### TASK BRIEF
The string "Used" appears in some lines of the entries that follow; copy each such line.

*** TASK DATA ***

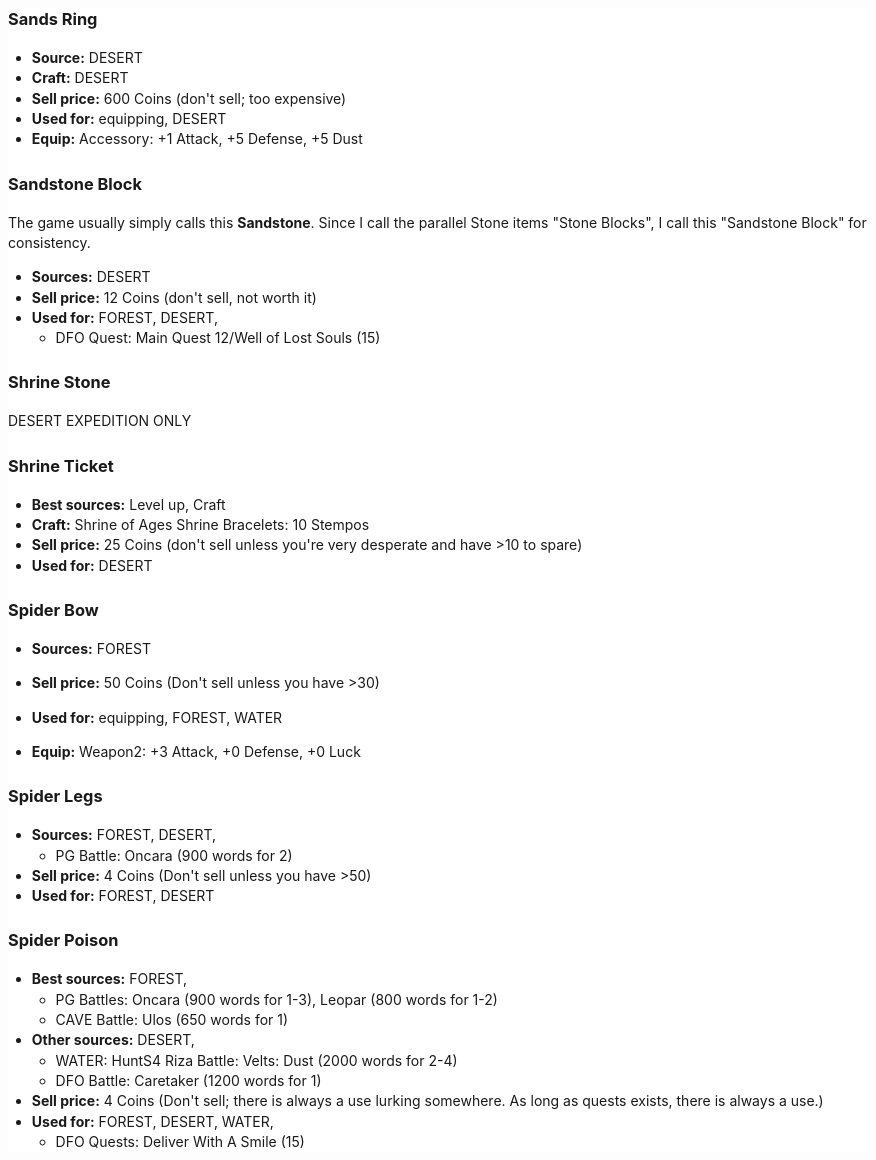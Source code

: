 ### Sands Ring

- **Source:** DESERT
- **Craft:** DESERT
- **Sell price:** 600 Coins (don't sell; too expensive)
- **Used for:** equipping, DESERT
- **Equip:** Accessory: +1 Attack, +5 Defense, +5 Dust

### Sandstone Block

The game usually simply calls this **Sandstone**. Since I call the parallel Stone items "Stone Blocks", I call this "Sandstone Block" for consistency.

- **Sources:** DESERT
- **Sell price:** 12 Coins (don't sell, not worth it)
- **Used for:** FOREST, DESERT,
  - DFO Quest: Main Quest 12/Well of Lost Souls (15)

### Shrine Stone

DESERT EXPEDITION ONLY

### Shrine Ticket

- **Best sources:** Level up, Craft
- **Craft:** Shrine of Ages Shrine Bracelets: 10 Stempos
- **Sell price:** 25 Coins (don't sell unless you're very desperate and have >10 to spare)
- **Used for:** DESERT

### Spider Bow

- **Sources:** FOREST 
- **Sell price:** 50 Coins (Don't sell unless you have >30)

- **Used for:** equipping, FOREST, WATER
- **Equip:** Weapon2: +3 Attack, +0 Defense, +0 Luck

### Spider Legs

- **Sources:** FOREST, DESERT,
  - PG Battle: Oncara (900 words for 2)
- **Sell price:** 4 Coins (Don't sell unless you have >50)
- **Used for:** FOREST, DESERT

### Spider Poison

- **Best sources:** FOREST,
  - PG Battles: Oncara (900 words for 1-3), Leopar (800 words for 1-2)
  - CAVE Battle: Ulos (650 words for 1)
- **Other sources:** DESERT,
  - WATER: HuntS4 Riza Battle: Velts: Dust (2000 words for 2-4)
  - DFO Battle: Caretaker (1200 words for 1)
- **Sell price:** 4 Coins (Don't sell; there is always a use lurking somewhere. As long as quests exists, there is always a use.)
- **Used for:** FOREST, DESERT, WATER,
  - DFO Quests: Deliver With A Smile (15)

***

### OUTPUT FOR THIS TASK
- **Used for:** equipping, DESERT
- **Used for:** FOREST, DESERT,
- **Used for:** DESERT
- **Used for:** equipping, FOREST, WATER
- **Used for:** FOREST, DESERT
- **Used for:** FOREST, DESERT, WATER,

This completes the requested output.